The threat of malware is one that is increasing year after year, and has been doing so steadily. Scams of one sort or another are increasingly being seen on social networking sites and mobile application markets. As ever, you can reduce the risks to yourself by deploying anti-virus programs and keeping them up to date. Their ability to detect suspicious activity has been getting better and better as heuristics improve.
The problem is that no security program can be guaranteed to provide protection against every threat. The playing field is in constant flux as new vulnerabilities are found, exploited and patched. In general, the best things you can do to protect yourself are to deploy a little common sense, and to keep yourself informed about what you should be looking out for.
The Top Four Threats
The top sources of malware infection at present are a mix of new and old infection vectors:
Social Network-based Scams
Of the four, the fake anti-virus, or scareware, is perhaps the most familiar to anyone who has been around a while, while social networking-based scams are effectively a form of phishing attack. Far more problematic at present are the browser extension and mobile application scams – in large part because of the higher levels of trust that people have for software in those areas.
New Malware Vectors
With an estimated 85% of US adults now owning a mobile phone, it perhaps shouldn’t be a surprise to find that mobile phones are a rising target for malware developers. With the rapid increase in the numbers of smart phones, more people are being exposed to mobile malware. Fortunately the official mobile applications markets have proved to be quick to respond to rogue applications, so the one main outbreak to date was rapidly shut down. Unfortunately the alternative applications markets remain a source of “repackaged apps” which can often be Trojan horses.
The popularity and perceived safety of mobile apps in the public eye is largely to blame for how otherwise wary users have been taken in by malware authors. It’s a similar issue for people caught out by rogue malware browser extensions.

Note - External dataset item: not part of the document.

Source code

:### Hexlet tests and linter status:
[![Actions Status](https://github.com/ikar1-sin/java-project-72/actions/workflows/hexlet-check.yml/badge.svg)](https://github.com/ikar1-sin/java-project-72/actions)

By and large the names and appearances of these packages are innocuous enough, but they share a common purpose with each of the other items on this list.
Each of these schemes is purely and simply aimed at gathering personal information for the purposes of illicit financial gain. Whether they act as keystroke loggers, redirect searches to rogue affiliate marketing websites or piggyback on the back of active browser sessions to insert adverts, they all exploit people’s desire to get something for nothing, or at least very little.

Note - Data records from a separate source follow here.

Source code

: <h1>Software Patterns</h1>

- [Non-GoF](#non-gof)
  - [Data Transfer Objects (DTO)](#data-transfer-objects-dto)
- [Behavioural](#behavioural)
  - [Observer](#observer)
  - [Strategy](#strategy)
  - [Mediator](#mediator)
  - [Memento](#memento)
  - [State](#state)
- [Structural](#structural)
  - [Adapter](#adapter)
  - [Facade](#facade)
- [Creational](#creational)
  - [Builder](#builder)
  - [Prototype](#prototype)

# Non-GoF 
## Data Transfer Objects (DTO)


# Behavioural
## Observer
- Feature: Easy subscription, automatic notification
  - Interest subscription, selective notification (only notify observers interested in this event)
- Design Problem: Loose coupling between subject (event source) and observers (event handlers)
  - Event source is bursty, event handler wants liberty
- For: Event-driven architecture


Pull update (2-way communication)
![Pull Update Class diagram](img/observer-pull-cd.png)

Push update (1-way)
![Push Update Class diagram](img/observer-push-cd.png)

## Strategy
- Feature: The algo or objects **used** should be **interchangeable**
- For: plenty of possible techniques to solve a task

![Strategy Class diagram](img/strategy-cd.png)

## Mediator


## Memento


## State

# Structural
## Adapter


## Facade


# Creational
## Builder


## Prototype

The lessons to be learned in each case are a reminder to read the installation instructions, or permission requests very carefully, and if you have any doubts to research the application, or the video plug-in, or the extension independently. Keep your anti-virus software up-to-date, and make sure that any patches for your computer or device are applied as soon as possible. With a little thought, keeping yourself safe from malware shouldn’t be a chore.